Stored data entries
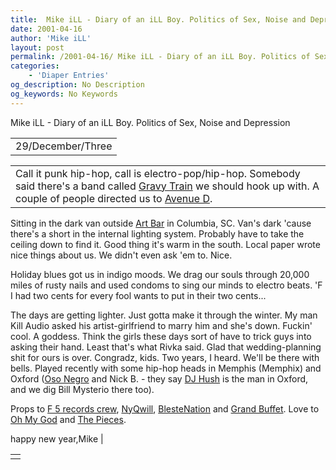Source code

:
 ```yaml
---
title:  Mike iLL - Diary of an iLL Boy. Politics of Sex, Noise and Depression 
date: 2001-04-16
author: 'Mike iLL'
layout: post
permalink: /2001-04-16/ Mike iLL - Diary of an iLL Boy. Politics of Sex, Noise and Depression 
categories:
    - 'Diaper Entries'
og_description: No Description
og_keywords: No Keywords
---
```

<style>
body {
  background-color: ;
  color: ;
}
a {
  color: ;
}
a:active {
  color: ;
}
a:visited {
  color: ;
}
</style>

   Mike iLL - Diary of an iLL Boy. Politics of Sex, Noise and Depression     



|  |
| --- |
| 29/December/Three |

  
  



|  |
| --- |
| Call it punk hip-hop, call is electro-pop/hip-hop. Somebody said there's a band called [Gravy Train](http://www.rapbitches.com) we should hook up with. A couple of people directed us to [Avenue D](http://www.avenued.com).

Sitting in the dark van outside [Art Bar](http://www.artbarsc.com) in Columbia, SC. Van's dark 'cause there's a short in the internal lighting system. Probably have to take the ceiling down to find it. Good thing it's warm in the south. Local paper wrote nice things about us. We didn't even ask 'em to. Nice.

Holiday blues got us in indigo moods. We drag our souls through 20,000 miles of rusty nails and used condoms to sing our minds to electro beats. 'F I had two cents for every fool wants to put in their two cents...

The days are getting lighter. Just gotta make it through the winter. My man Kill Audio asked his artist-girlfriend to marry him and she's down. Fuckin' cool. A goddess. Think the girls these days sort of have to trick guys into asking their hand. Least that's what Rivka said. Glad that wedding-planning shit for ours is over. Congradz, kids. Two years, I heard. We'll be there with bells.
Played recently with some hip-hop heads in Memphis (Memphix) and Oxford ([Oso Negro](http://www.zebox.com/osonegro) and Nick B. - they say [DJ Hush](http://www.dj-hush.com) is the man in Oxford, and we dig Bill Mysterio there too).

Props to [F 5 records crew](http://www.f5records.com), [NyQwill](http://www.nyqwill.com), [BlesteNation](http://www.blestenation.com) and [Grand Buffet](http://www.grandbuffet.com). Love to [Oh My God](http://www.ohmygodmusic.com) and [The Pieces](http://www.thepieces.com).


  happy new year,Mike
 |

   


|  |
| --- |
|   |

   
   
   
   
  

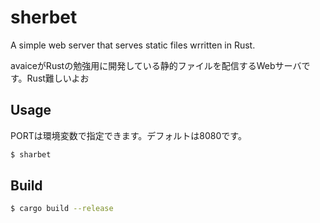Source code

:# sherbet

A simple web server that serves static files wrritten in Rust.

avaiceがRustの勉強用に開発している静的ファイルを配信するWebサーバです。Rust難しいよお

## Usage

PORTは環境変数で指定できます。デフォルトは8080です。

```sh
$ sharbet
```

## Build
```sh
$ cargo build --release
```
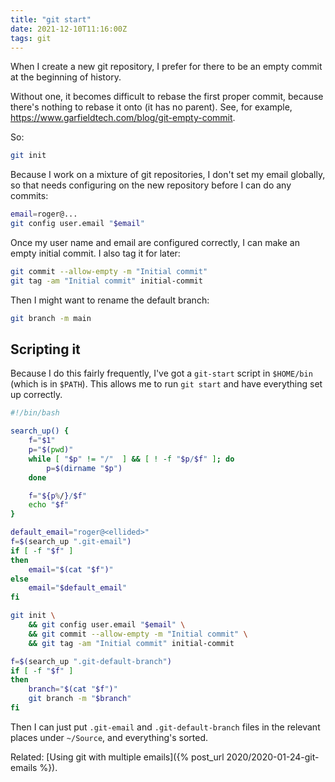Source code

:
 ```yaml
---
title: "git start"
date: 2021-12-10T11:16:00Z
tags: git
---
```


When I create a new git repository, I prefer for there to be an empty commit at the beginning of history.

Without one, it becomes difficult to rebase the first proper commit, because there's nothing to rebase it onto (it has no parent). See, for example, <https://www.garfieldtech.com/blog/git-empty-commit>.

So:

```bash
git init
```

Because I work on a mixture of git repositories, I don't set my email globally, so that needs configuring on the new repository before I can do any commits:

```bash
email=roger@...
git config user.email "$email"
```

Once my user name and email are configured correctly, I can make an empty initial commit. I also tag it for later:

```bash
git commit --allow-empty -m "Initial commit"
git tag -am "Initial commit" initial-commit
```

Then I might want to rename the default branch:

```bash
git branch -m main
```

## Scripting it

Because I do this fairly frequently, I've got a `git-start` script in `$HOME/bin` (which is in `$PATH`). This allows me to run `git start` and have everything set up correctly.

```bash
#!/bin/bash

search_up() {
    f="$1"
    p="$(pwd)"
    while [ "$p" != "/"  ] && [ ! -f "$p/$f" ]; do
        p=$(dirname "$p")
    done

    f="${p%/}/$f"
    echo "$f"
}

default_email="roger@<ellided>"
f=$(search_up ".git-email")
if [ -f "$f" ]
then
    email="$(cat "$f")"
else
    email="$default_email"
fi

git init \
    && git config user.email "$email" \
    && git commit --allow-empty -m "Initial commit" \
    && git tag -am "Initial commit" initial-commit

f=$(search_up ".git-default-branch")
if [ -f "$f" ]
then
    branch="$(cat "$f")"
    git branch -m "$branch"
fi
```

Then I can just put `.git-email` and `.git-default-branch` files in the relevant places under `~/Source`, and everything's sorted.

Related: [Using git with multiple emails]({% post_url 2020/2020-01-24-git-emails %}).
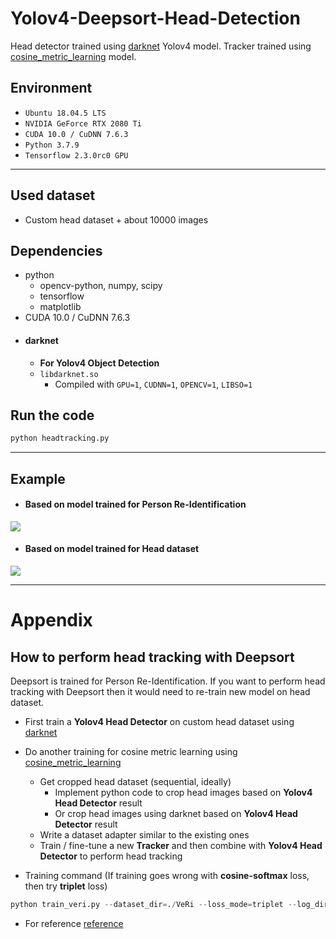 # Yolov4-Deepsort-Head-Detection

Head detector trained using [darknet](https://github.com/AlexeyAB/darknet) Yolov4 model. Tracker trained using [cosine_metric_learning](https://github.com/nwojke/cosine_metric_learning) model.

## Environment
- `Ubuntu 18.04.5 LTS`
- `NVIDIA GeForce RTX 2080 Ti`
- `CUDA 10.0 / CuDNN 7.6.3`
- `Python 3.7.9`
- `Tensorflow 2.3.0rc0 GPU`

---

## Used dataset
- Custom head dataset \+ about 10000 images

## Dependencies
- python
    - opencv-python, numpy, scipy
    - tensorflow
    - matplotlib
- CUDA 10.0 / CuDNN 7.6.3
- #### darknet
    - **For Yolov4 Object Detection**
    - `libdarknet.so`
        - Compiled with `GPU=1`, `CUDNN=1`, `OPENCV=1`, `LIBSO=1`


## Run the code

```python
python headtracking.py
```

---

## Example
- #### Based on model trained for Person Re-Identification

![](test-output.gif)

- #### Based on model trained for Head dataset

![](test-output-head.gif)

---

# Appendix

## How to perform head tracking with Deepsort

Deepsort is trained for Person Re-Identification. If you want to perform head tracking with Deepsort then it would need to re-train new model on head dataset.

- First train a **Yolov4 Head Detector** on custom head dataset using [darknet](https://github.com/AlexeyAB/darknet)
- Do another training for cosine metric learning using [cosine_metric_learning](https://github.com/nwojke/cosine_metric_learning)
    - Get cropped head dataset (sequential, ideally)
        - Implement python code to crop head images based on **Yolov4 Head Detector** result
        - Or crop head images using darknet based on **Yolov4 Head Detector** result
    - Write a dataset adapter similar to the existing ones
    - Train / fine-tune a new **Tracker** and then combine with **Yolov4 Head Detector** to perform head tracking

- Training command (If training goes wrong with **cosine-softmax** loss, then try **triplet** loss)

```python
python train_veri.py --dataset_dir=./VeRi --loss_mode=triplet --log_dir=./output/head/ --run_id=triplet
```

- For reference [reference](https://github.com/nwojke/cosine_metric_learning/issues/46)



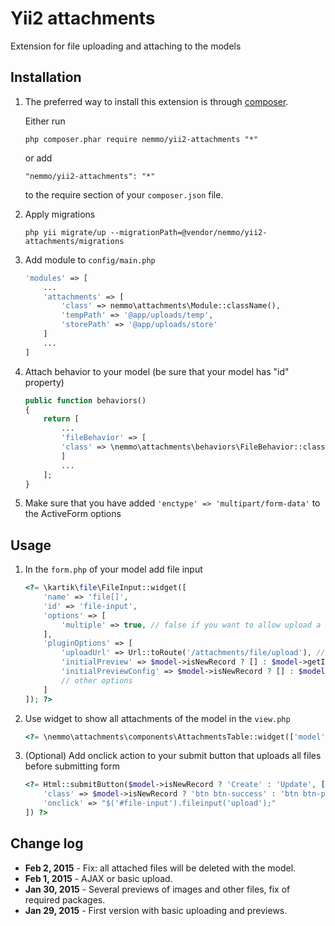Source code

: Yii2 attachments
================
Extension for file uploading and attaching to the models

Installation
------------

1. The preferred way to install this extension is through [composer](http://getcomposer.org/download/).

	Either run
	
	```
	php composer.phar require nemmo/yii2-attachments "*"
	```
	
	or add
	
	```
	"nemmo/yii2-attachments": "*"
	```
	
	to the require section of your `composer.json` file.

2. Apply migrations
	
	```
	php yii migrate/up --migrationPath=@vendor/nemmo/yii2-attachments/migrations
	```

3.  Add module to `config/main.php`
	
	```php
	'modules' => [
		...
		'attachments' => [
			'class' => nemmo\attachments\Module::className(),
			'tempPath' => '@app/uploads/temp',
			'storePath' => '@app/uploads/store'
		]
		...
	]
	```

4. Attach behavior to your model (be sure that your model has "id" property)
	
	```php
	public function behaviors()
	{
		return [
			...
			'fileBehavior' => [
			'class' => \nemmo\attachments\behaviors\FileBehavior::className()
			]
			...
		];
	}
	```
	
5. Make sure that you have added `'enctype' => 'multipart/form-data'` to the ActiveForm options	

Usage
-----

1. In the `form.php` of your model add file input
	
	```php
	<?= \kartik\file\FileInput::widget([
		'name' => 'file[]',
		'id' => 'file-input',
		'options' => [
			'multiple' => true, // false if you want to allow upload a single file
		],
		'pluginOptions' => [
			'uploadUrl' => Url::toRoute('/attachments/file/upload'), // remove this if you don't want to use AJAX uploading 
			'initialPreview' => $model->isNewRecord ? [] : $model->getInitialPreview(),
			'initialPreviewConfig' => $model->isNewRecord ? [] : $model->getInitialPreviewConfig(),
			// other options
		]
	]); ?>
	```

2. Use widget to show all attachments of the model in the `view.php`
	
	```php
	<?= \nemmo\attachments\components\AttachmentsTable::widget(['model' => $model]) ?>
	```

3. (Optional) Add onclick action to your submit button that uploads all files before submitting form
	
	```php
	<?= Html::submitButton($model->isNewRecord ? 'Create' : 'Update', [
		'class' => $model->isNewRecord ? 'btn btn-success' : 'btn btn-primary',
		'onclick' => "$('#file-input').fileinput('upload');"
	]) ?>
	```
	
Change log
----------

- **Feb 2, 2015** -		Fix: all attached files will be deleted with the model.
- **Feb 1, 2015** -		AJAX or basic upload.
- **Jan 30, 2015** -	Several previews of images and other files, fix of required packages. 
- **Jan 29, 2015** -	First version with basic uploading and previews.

WHAT IS BEING ASKED:
Filter the records above and return every line that holds the word "correctly".

RESPONSE TO THIS TASK:
Once my user name and email are configured correctly, I can make an empty initial commit. I also tag it for later:
Because I do this fairly frequently, I've got a `git-start` script in `$HOME/bin` (which is in `$PATH`). This allows me to run `git start` and have everything set up correctly.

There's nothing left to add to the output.